Warning when fitting transformed estimator with dataframe with no feature names #35

aazuspan · 2023-06-07T23:55:15Z

This might set a record for the shortest time between merging a PR and finding a new bug that it caused...

When fitting a transformed estimator with a dataframe without feature names, _check_feature_names incorrectly warns: UserWarning: X has feature names, but GNNRegressor was fitted without feature names.

To reproduce:

from sklearn.datasets import load_linnerud
import pandas as pd
from sknnr import GNNRegressor

X, y = load_linnerud(return_X_y=True)
# Note that columns are not specified
X_df = pd.DataFrame(X)
est = GNNRegressor().fit(X_df, y)

This wasn't caught by our tests because we specify column names for all of our dataframe inputs, and this will only occur when the dataframe has no column names. What happens is that est.transform_ gets fit with a dataframe with no feature names, but outputs a dataframe that does have feature names (in this case, [cca0, cca1]). Once fit works its way through the MRO to KNeighborsRegressor.fit, it calls _validate_data which calls our overridden _check_feature_names that complains about the mismatched feature names.

A quick fix for this is to change the condition under which we use pandas output mode on the transformer so that we only use it if sklearn can extract feature names, but I feel like that whole section might be unnecessarily complex, so I'll give this a little more thought before I push anything...

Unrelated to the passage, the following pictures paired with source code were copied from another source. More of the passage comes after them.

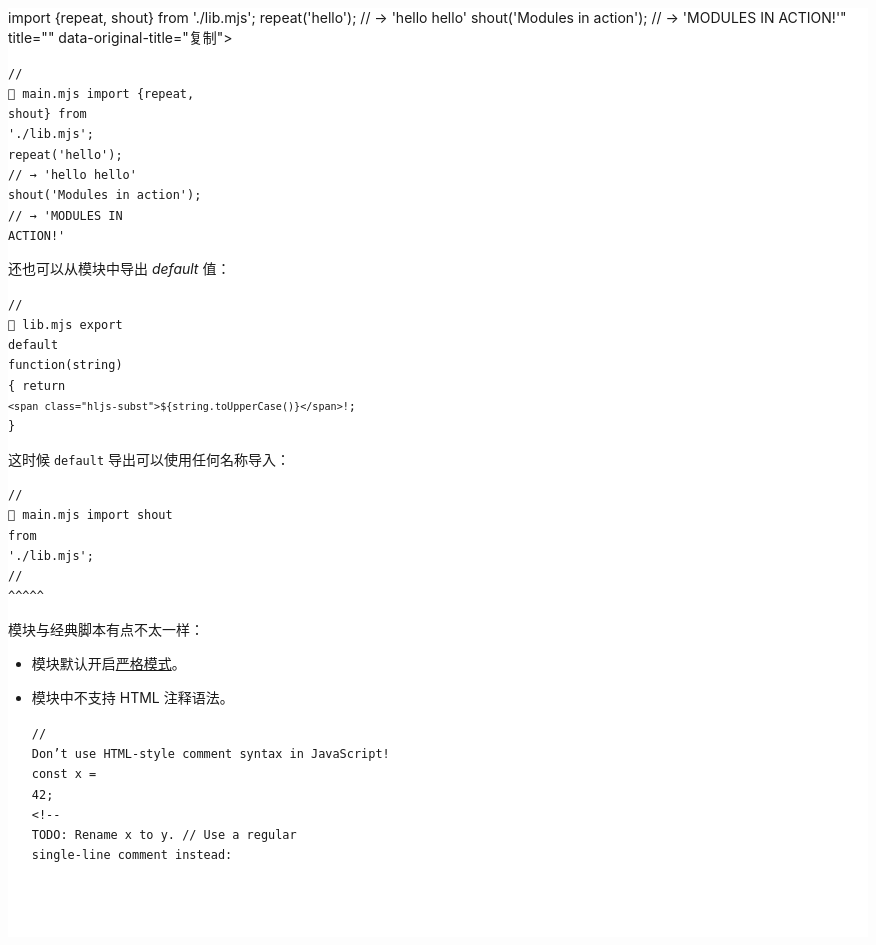 import {repeat, shout} from &apos;./lib.mjs&apos;;
repeat(&apos;hello&apos;);
// &#x2192; &apos;hello hello&apos;
shout(&apos;Modules in action&apos;);
// &#x2192; &apos;MODULES IN ACTION!&apos;" title="" data-original-title="&#x590D;&#x5236;"></span> <span type="button" class="saveToNote code-tool" data-toggle="tooltip" data-placement="top" title="" data-original-title="&#x653E;&#x8FDB;&#x7B14;&#x8BB0;"></span></div></div><pre class="javascript hljs"><code class="js"><span class="hljs-comment">// &#x1F4C1; main.mjs</span>
<span class="hljs-keyword">import</span> {repeat, shout} <span class="hljs-keyword">from</span> <span class="hljs-string">&apos;./lib.mjs&apos;</span>;
repeat(<span class="hljs-string">&apos;hello&apos;</span>);
<span class="hljs-comment">// &#x2192; &apos;hello hello&apos;</span>
shout(<span class="hljs-string">&apos;Modules in action&apos;</span>);
<span class="hljs-comment">// &#x2192; &apos;MODULES IN ACTION!&apos;</span></code></pre><p>&#x8FD8;&#x4E5F;&#x53EF;&#x4EE5;&#x4ECE;&#x6A21;&#x5757;&#x4E2D;&#x5BFC;&#x51FA; <em>default</em> &#x503C;&#xFF1A;</p><div class="widget-codetool" style="display:none"><div class="widget-codetool--inner"><span class="selectCode code-tool" data-toggle="tooltip" data-placement="top" title="" data-original-title="&#x5168;&#x9009;"></span> <span type="button" class="copyCode code-tool" data-toggle="tooltip" data-placement="top" data-clipboard-text="// &#x1F4C1; lib.mjs
export default function(string) {
  return `${string.toUpperCase()}!`;
}" title="" data-original-title="&#x590D;&#x5236;"></span> <span type="button" class="saveToNote code-tool" data-toggle="tooltip" data-placement="top" title="" data-original-title="&#x653E;&#x8FDB;&#x7B14;&#x8BB0;"></span></div></div><pre class="javascript hljs"><code class="js"><span class="hljs-comment">// &#x1F4C1; lib.mjs</span>
<span class="hljs-keyword">export</span> <span class="hljs-keyword">default</span> <span class="hljs-function"><span class="hljs-keyword">function</span>(<span class="hljs-params">string</span>) </span>{
  <span class="hljs-keyword">return</span> <span class="hljs-string">`<span class="hljs-subst">${string.toUpperCase()}</span>!`</span>;
}</code></pre><p>&#x8FD9;&#x65F6;&#x5019; <code>default</code> &#x5BFC;&#x51FA;&#x53EF;&#x4EE5;&#x4F7F;&#x7528;&#x4EFB;&#x4F55;&#x540D;&#x79F0;&#x5BFC;&#x5165;&#xFF1A;</p><div class="widget-codetool" style="display:none"><div class="widget-codetool--inner"><span class="selectCode code-tool" data-toggle="tooltip" data-placement="top" title="" data-original-title="&#x5168;&#x9009;"></span> <span type="button" class="copyCode code-tool" data-toggle="tooltip" data-placement="top" data-clipboard-text="// &#x1F4C1; main.mjs
import shout from &apos;./lib.mjs&apos;;
//     ^^^^^" title="" data-original-title="&#x590D;&#x5236;"></span> <span type="button" class="saveToNote code-tool" data-toggle="tooltip" data-placement="top" title="" data-original-title="&#x653E;&#x8FDB;&#x7B14;&#x8BB0;"></span></div></div><pre class="javascript hljs"><code class="js"><span class="hljs-comment">// &#x1F4C1; main.mjs</span>
<span class="hljs-keyword">import</span> shout <span class="hljs-keyword">from</span> <span class="hljs-string">&apos;./lib.mjs&apos;</span>;
<span class="hljs-comment">//     ^^^^^</span></code></pre><p>&#x6A21;&#x5757;&#x4E0E;&#x7ECF;&#x5178;&#x811A;&#x672C;&#x6709;&#x70B9;&#x4E0D;&#x592A;&#x4E00;&#x6837;&#xFF1A;</p><ul><li>&#x6A21;&#x5757;&#x9ED8;&#x8BA4;&#x5F00;&#x542F;<a href="https://developer.mozilla.org/en-US/docs/Web/JavaScript/Reference/Strict_mode" rel="nofollow noreferrer" target="_blank">&#x4E25;&#x683C;&#x6A21;&#x5F0F;</a>&#x3002;</li><li><p>&#x6A21;&#x5757;&#x4E2D;&#x4E0D;&#x652F;&#x6301; HTML &#x6CE8;&#x91CA;&#x8BED;&#x6CD5;&#x3002;</p><div class="widget-codetool" style="display:none"><div class="widget-codetool--inner"><span class="selectCode code-tool" data-toggle="tooltip" data-placement="top" title="" data-original-title="&#x5168;&#x9009;"></span> <span type="button" class="copyCode code-tool" data-toggle="tooltip" data-placement="top" data-clipboard-text="// Don&#x2019;t use HTML-style comment syntax in JavaScript!
const x = 42; &lt;!-- TODO: Rename x to y.
// Use a regular single-line comment instead:
const x = 42; // TODO: Rename x to y." title="" data-original-title="&#x590D;&#x5236;"></span> <span type="button" class="saveToNote code-tool" data-toggle="tooltip" data-placement="top" title="" data-original-title="&#x653E;&#x8FDB;&#x7B14;&#x8BB0;"></span></div></div><pre class="javascript hljs"><code class="js"><span class="hljs-comment">// Don&#x2019;t use HTML-style comment syntax in JavaScript!</span>
<span class="hljs-keyword">const</span> x = <span class="hljs-number">42</span>; <span class="xml"><span class="hljs-comment">&lt;!-- <span class="hljs-doctag">TODO:</span> Rename x to y.
// Use a regular single-line comment instead:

The text was updated successfully, but these errors were encountered:

This overhauls the feature validation to dramatically simplify changes that were introduced by #22 and #34. I think the easiest way to explain the changes of this commit are to explain how we ended up with that complexity. In #22, we needed to ensure that our estimators got feature names when fitted with dataframe inputs. This was complicated by the fact that they received transformed inputs, and our transformers cast dataframes to arrays, dropping the names. We dealt with this using a `NamedFeatureArray` class that would retain names after being cast. In #34, we implemented the `set_output` API and used this instead to ensure that our transformers returned dataframe outputs. At the same time, we decided that estimator feature names should match the names that original names, not the transformed names, and implemented the `feature_names_in_` property. What we failed to realize is that the `feature_names_in_` property removed any need to extract feature names from the transformed inputs because that extraction is handled entirely by the transformers! This removed the need to use the `set_output` API. The other major change is that the `_check_feature_names` method that we overrode in #34 does not need to be implemented directly because we can instead use that method from the transformer (via `_validate_data`) without having to worry about mismatched feature names during fitting.

grovduck · 2023-06-08T17:09:16Z

@aazuspan, great explanation of the issue and I understand what's going on. Correct me if I'm wrong, but this definitely feels like a bit of a corner case, in that a user would have to read in X as an array, then convert to a dataframe without specifying column names, right?

I'm a bit conflicted over what the expected behavior should be. One argument would be that given that the user (intentionally/unintentionally) passed X as a dataframe, it feels like we should respect that choice (as far as column names) even if column names are meaningless. But I think that goes against your proposed fix, because I think you'd set the output mode to be default, correct?

aazuspan · 2023-06-08T17:48:12Z

I think you're right that this is definitely an edge case, and probably not worth worrying about beyond maintaining consistency with sklearn. However...

While trying to solve this, I realized that I added a ton of unnecessary complexity in #34. This commit message goes into some depth, but essentially I think I got stuck on the idea that we needed the transformer to pass dataframes to our estimator so that we could get feature names, but that became totally unnecessary once we added the feature_names_in_ property since we now just pull the names straight from the transformer.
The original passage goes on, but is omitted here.